Section 2.1 – Linear Equations; Method of Integrating Factors
Exercises
Directions: You should try to solve each problem first, and then click "Reveal Answer" to check your answer. You can click "Watch Video" if you need help with a problem.
1. Find the general solution of the differential equation: \(y'+2ty=2te^{-t^2}\)
\(y=(t^2+C)e^{-t^2}\)
2. Find the general solution of the differential equation: \(ty'+y=3t\cos t,\qquad t>0\)
\(y=\dfrac{3(t\sin(t)+\cos(t))+C}{t}\)
3. Find the solution to the initial value problem and the interval of validity:
\(\dfrac{dy}{dt}+\dfrac{2y}{t}=\dfrac{\cos t}{t^2}\qquad\) \(y(1)=\dfrac{1}{2},\qquad\) \(t>0\)
\(y=\dfrac{\sin(t)+\dfrac{1}{2}-\sin(1)}{t^2}, \quad\) \(I.V. =(0,\infty)\)
4. Consider the initial value problem \[y'+2y=5-t,\qquad y(0)=y_0.\] Find the value \(y_0\) for which the solution touches, but does not cross the \(t\)-axis.
Video Errata: At the 10:30 mark, the presenter wrote \(\dfrac{11}{4}-\dfrac{t_1}{4}+(y_0-\dfrac{11}{4})e^{-2t_1}=0\) but we should have \(\dfrac{11}{4}-\dfrac{t_1}{2}+(y_0-\dfrac{11}{4})e^{-2t_1}=0\).

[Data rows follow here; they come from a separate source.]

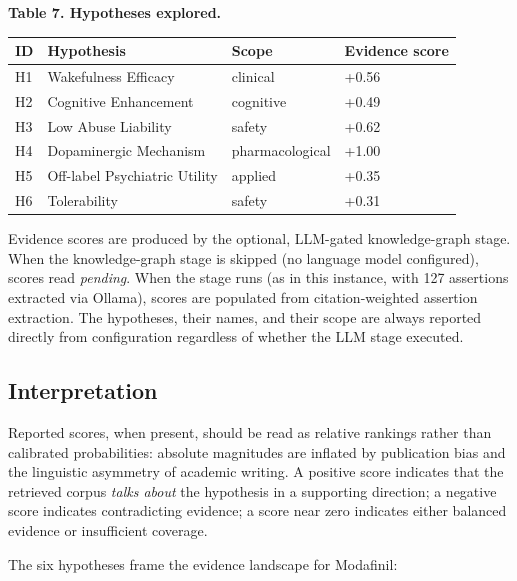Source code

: \documentclass[
  english,
]{article}
\newcounter{none} %
\begin{document}
\textbf{Table 7. Hypotheses explored.}

{\def\LTcaptype{none} %
\begin{longtable}[]{@{}llll@{}}
\toprule\noalign{}
ID & Hypothesis & Scope & Evidence score \\
\midrule\noalign{}
\endhead
\bottomrule\noalign{}
\endlastfoot
H1 & Wakefulness Efficacy & clinical & +0.56 \\
H2 & Cognitive Enhancement & cognitive & +0.49 \\
H3 & Low Abuse Liability & safety & +0.62 \\
H4 & Dopaminergic Mechanism & pharmacological & +1.00 \\
H5 & Off-label Psychiatric Utility & applied & +0.35 \\
H6 & Tolerability & safety & +0.31 \\
\end{longtable}
}

Evidence scores are produced by the optional, LLM-gated knowledge-graph
stage. When the knowledge-graph stage is skipped (no language model
configured), scores read \emph{pending}. When the stage runs (as in this
instance, with 127 assertions extracted via Ollama), scores are
populated from citation-weighted assertion extraction. The hypotheses,
their names, and their scope are always reported directly from
configuration regardless of whether the LLM stage executed.

\subsection{Interpretation}\label{interpretation}

Reported scores, when present, should be read as relative rankings
rather than calibrated probabilities: absolute magnitudes are inflated
by publication bias and the linguistic asymmetry of academic writing. A
positive score indicates that the retrieved corpus \emph{talks about}
the hypothesis in a supporting direction; a negative score indicates
contradicting evidence; a score near zero indicates either balanced
evidence or insufficient coverage.

The six hypotheses frame the evidence landscape for Modafinil:
\end{document}

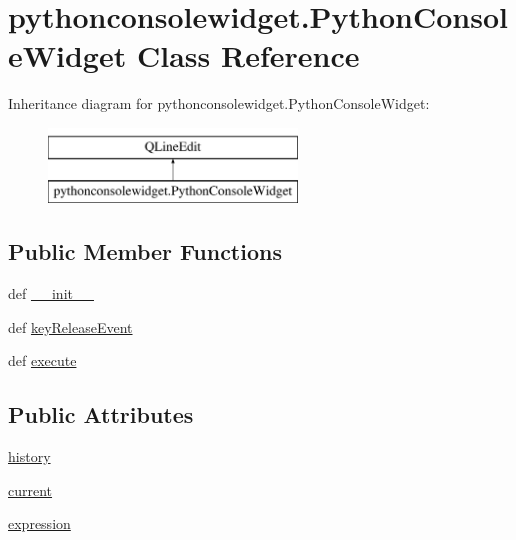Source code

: \hypertarget{classpythonconsolewidget_1_1PythonConsoleWidget}{}\section{pythonconsolewidget.\+Python\+Console\+Widget Class Reference}
\label{classpythonconsolewidget_1_1PythonConsoleWidget}
Inheritance diagram for pythonconsolewidget.\+Python\+Console\+Widget\+:\begin{figure}[H]
\begin{center}
\leavevmode
\includegraphics[height=2.000000cm]{classpythonconsolewidget_1_1PythonConsoleWidget}
\end{center}
\end{figure}
\subsection*{Public Member Functions}
\begin{DoxyCompactItemize}
\item 
def \hyperlink{classpythonconsolewidget_1_1PythonConsoleWidget_a081e10474bf5471e8db6a54aaa721596}{\+\_\+\+\_\+init\+\_\+\+\_\+}
\item 
def \hyperlink{classpythonconsolewidget_1_1PythonConsoleWidget_ae6d248f66dc7fc3417e7846cb9ac39c3}{key\+Release\+Event}
\item 
def \hyperlink{classpythonconsolewidget_1_1PythonConsoleWidget_a3cde255c5184a9918a3bc268257e5ab6}{execute}
\end{DoxyCompactItemize}
\subsection*{Public Attributes}
\begin{DoxyCompactItemize}
\item 
\hyperlink{classpythonconsolewidget_1_1PythonConsoleWidget_a7648fd3b2dd0207310acca9ae384148a}{history}
\item 
\hyperlink{classpythonconsolewidget_1_1PythonConsoleWidget_a59bd099f835f1dd66cbeca349c60b9e9}{current}
\item 
\hyperlink{classpythonconsolewidget_1_1PythonConsoleWidget_aea7825cc8aeb6678a4a3b778898bd2c8}{expression}
\end{DoxyCompactItemize}
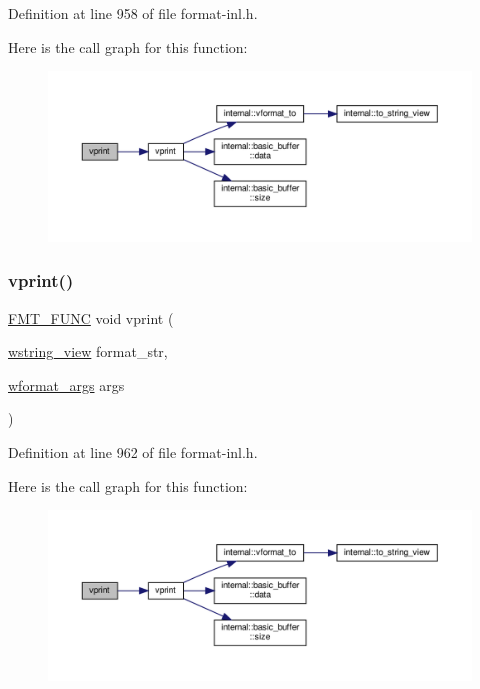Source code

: Definition at line 958 of file format-\/inl.\+h.

Here is the call graph for this function\+:
\nopagebreak
\begin{figure}[H]
\begin{center}
\leavevmode
\includegraphics[width=350pt]{format-inl_8h_a77fcf4959d4c69c3800b759696f37248_cgraph}
\end{center}
\end{figure}
\mbox{\label{format-inl_8h_aeba80e7dd0c0541ae25553f1627a55e1}} 
\subsubsection{\texorpdfstring{vprint()}{vprint()}\hspace{0.1cm}{\footnotesize\ttfamily [4/4]}}
{\footnotesize\ttfamily \hyperlink{format_8h_a02c8898388e0ae59aab58be14fcd4e05}{F\+M\+T\+\_\+\+F\+U\+NC} void vprint (\begin{DoxyParamCaption}\item[{\hyperlink{core_8h_ad7c259380697a46ef799332f3ded429e}{wstring\+\_\+view}}]{format\+\_\+str,  }\item[{\hyperlink{structwformat__args}{wformat\+\_\+args}}]{args }\end{DoxyParamCaption})}



Definition at line 962 of file format-\/inl.\+h.

Here is the call graph for this function\+:
\nopagebreak
\begin{figure}[H]
\begin{center}
\leavevmode
\includegraphics[width=350pt]{format-inl_8h_aeba80e7dd0c0541ae25553f1627a55e1_cgraph}
\end{center}
\end{figure}
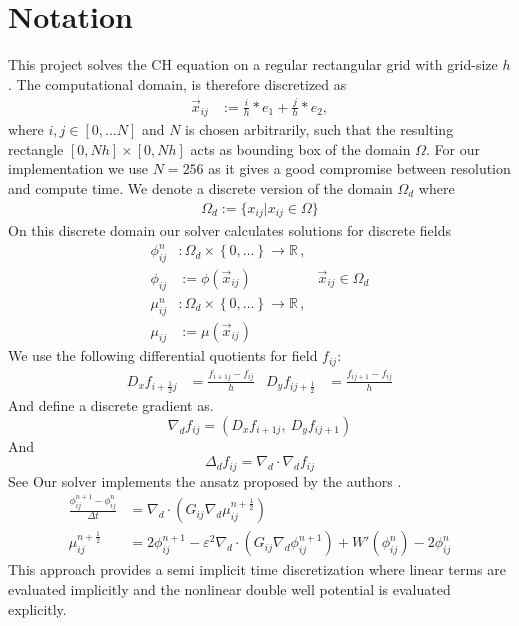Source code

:\documentclass{mimosis}
\begin{document}
\section{Notation}
\label{sec:orgd993985}
This project solves the CH equation on a regular rectangular grid with grid-size \(h\). The computational domain, is therefore discretized as
\begin{align}
\label{eq:4}
\vec{x}_{ij} &:= \frac{i}{h} * e_{1} + \frac{j}{h} * e_2,
\end{align}
where \(i,j \in [0 , \dots N]\) and \(N\) is chosen arbitrarily, such that the resulting rectangle \([0 , Nh] \times [0,Nh]\) acts as bounding box of the domain \(\Omega\). For our implementation we use \(N=256\) as it gives a good compromise between resolution and compute time. We denote a discrete version of the domain \(\Omega_d\) where
\begin{align}
\label{eq:8}
\Omega_d := \{x_{ij} | x_{ij} \in \Omega\}
\end{align}
On this discrete domain our solver calculates solutions for discrete fields
\begin{align}
\label{eq:5}
\phi_{ij}^n &: \Omega_d \times \left\{ 0, \dots  \right\} \to \mathbb{R} \,,\\
\phi_{ij} &:= \phi(\vec{x}_{ij}) & \vec{x}_{ij} \in \Omega_{d} \\
\mu_{ij}^n &: \Omega_d \times \left\{ 0, \dots \right\} \to \mathbb{R} \,, \\
\mu_{ij} &:= \mu(\vec{x}_{ij})
\end{align}
We use the following differential quotients for field \(f_{ij}\):
\begin{align}
D_xf_{i+\frac{1}{2} j} &= \frac{f_{i+1j} - f_{ij}}{h} & D_yf_{ij+\frac{1}{2}} &= \frac{f_{ij+1} - f_{ij}}{h}
\end{align}
And define a discrete gradient as.
\begin{equation}
\nabla_d f_{ij} = (D_x f_{i+1j} , \ D_y f_{ij+1})
\end{equation}
And
\begin{equation}
\Delta_d f_{ij} =  \nabla_{d} \cdot \nabla_d f_{ij}
\end{equation}
See \autocite{Ulmer_CHRelaxed_2024}
Our solver implements the ansatz proposed by the authors \autocite{SHIN20117441}.
\begin{equation}
\label{eq:ansatz}
\begin{aligned}
\frac{\phi_{ij}^{n+1} - \phi_{ij}^n}{\Delta t}  &=  \nabla _d \cdot (G_{ij} \nabla_d \mu_{ij}^{n+\frac{1}{2}} )  \\
 \mu_{ij}^{n+\frac{1}{2}} &= 2\phi_{ij}^{n+1} - \varepsilon^2  \nabla_d \cdot  (G_{ij} \nabla _d \phi_{ij}^{n+1} ) + W'(\phi_{ij}^n) - 2\phi _{ij}^n
\end{aligned}
\end{equation}
This approach provides a semi implicit time discretization where linear terms are evaluated implicitly and the nonlinear double well potential is evaluated explicitly.
\end{document}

Continuing from there, we still get that \(t_1=5\), but now we have the equation \(\dfrac{11}{4}-\dfrac{5}{2}+(y_0-\dfrac{11}{4})e^{-10}=0\). Solving for \(y_0\) then gives us that \(y_0=\dfrac{11}{4}-\dfrac{1}{4}e^{10}\).
\(y_0=\dfrac{11}{4}-\dfrac{1}{4}e^{10}\)